Marie McInerney writes:

Concerns about the NT health system’s treatment of internationally acclaimed Indigenous musician Gurrumul Yunupingu were a hot topic at a timely workshop held in Brisbane yesterday, ahead of today’s opening of the inaugural World Indigenous Cancer Conference.

But those at the pre-conference workshop on racism and health were not only concerned about the musician’s clinical care.

They also highlighted hospital management’s immediate and defensive dismissal of the possibility of racial discrimination, when mounting evidence tells us it is not only likely in health systems, but probable and inevitable without major intervention.

Professor David R Williams, Professor of Public Health and of African and African American Studies and of Sociology at Harvard, said the hospital management’s comments were an illustration of “the core paradox” of health care, where mostly well-meaning and highly educated health professionals go to work intending to do their best – “and yet they produce a pattern of care that is clearly discriminatory.”

PresentersWilliams is a keynote speaker at the opening plenary today of the #WICC2016, which is hosted by the Menzies School of Health Research, in partnership with the International Agency for Research on Cancer (IARC).

On Monday, alongside his Australian research colleague Dr Naomi Priest, he hosted a four-hour intensive workshop on the multiple ways in which racism influences health and health inequalities and the influence of systemic, interpersonal and individual racism – both within and outside of the healthcare context.

They have numerous collaborations, including a recent invited commentary on understanding associations between race, socioeconomic status and health, as part of a special issue in Health Psychology, a US American Psychological Association journal.

The workshop inevitably led to discussion about Gurrumul’s case, which has been referred to the Northern Territory’s Health and Community Services Complaints Commission.

With many of the workshop participants having come from New Zealand and Canada and not knowing about the public row, Menzies’ Senior Principal Research Fellow Professor Joan Cunningham described the concerns that had been raised by Gurrumul’s management and doctor, Paul Lawton, as well as the NT Health Minister’s allegations of a “publicity stunt”.

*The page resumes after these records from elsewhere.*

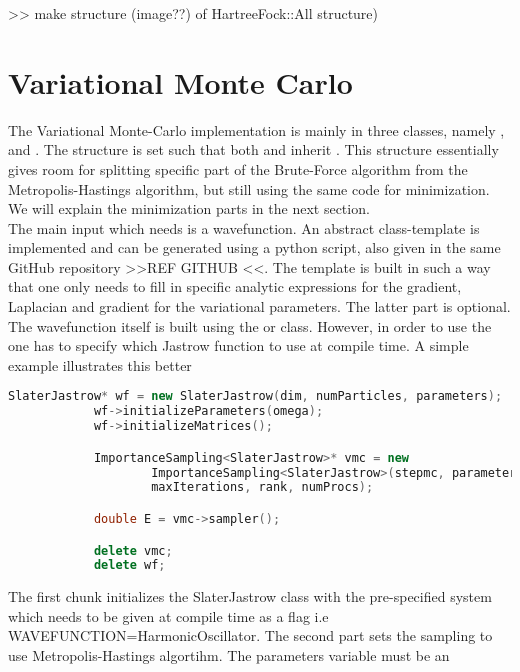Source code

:     >> make structure (image??) of HartreeFock::All structure)

\section{Variational Monte Carlo}
    The Variational Monte-Carlo implementation is mainly in three classes,
    namely ,  and
    . The structure is set such that both
     and  inherit
    . This structure essentially gives room for splitting
    specific part of the Brute-Force algorithm from the Metropolis-Hastings
    algorithm, but still using the same code for minimization. We will explain
    the minimization parts in the next section. \\ 
    The main input which  needs is a wavefunction. An abstract
    class-template is implemented and can be generated using a python script,
    also given in the same GitHub repository >>REF GITHUB <<. The template is
    built in such a way that one only needs to fill in specific analytic
    expressions for the gradient, Laplacian and gradient for the variational
    parameters. The latter part is optional. \\ 
    The wavefunction itself is built using the  or
     class. However, in order to use the
     one has to specify which Jastrow function to use
    at compile time. A simple example illustrates this better
        \begin{lstlisting}[language=C++, style=ccstyle]
            SlaterJastrow* wf = new SlaterJastrow(dim, numParticles, parameters);
            wf->initializeParameters(omega);
            wf->initializeMatrices();

            ImportanceSampling<SlaterJastrow>* vmc = new
                    ImportanceSampling<SlaterJastrow>(stepmc, parameters,
                    maxIterations, rank, numProcs);

            double E = vmc->sampler();

            delete vmc;
            delete wf;
        \end{lstlisting}
    The first chunk initializes the SlaterJastrow class with the pre-specified
    system which needs to be given at compile time as a flag i.e
    WAVEFUNCTION=HarmonicOscillator. The second part sets the sampling to use
    Metropolis-Hastings algortihm. The parameters variable must be an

“The point I think that was really being raised is: if this is what happens to someone of such high profile, what’s it going to be like for the next person?” Cunningham said.

“Paul Lawton is not talking about individuals acting in a racist manner, he’s wanting to talk about the system and how it works, or more importantly how it doesn’t work for everybody,” she said.

“So the defence (from the hospital) that ‘these people aren’t racists, they’re working very hard’, completely misses the point.”

AddGurrumul

Implicit bias matters

To understand unconscious discrimination or implicit bias as it’s also known, Williams told the workshop about a collection of works known as the Bound Encoding of the Aggregate Language Environment (BEAGLE), which contain about 10 million words sampled from books, newspaper and magazine articles as a representation of American culture.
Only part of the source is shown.